[Opening Records shown section]
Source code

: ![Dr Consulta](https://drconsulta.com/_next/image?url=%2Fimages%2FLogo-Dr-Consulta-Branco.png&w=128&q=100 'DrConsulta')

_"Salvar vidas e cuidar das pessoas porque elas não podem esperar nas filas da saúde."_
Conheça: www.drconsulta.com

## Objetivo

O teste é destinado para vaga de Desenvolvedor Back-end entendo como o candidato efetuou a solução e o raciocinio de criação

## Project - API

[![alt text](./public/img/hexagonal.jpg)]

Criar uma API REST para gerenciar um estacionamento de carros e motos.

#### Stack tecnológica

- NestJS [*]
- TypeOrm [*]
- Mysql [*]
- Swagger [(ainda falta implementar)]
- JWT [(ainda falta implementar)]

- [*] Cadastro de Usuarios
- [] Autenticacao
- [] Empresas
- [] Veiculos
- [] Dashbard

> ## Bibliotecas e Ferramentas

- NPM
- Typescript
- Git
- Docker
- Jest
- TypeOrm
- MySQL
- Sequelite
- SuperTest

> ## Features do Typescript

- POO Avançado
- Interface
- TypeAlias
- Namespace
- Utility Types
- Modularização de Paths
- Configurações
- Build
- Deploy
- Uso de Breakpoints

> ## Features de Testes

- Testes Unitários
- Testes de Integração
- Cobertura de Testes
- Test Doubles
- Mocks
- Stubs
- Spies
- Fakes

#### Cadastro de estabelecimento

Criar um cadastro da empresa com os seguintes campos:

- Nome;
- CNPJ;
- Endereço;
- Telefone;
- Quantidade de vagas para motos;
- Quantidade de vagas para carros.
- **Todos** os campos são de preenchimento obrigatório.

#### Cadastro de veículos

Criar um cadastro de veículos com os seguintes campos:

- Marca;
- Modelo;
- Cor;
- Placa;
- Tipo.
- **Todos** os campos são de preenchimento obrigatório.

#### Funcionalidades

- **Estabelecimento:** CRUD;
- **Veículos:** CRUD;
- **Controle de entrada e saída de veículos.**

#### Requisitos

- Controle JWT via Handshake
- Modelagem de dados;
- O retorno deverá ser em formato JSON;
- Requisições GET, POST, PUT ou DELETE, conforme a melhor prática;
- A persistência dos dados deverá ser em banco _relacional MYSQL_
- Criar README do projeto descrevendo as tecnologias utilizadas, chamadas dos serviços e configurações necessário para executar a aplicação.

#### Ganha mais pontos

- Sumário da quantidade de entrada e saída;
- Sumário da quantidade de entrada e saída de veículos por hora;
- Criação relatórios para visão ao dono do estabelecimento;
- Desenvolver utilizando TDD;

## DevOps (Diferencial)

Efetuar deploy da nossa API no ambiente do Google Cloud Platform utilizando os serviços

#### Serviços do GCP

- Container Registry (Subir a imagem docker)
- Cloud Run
[Closing Records shown section]
Task prompt: Search the data above for the string "Criar". Report every line where it is found.

Answer:
Criar uma API REST para gerenciar um estacionamento de carros e motos.
Criar um cadastro da empresa com os seguintes campos:
Criar um cadastro de veículos com os seguintes campos:
- Criar README do projeto descrevendo as tecnologias utilizadas, chamadas dos serviços e configurações necessário para executar a aplicação.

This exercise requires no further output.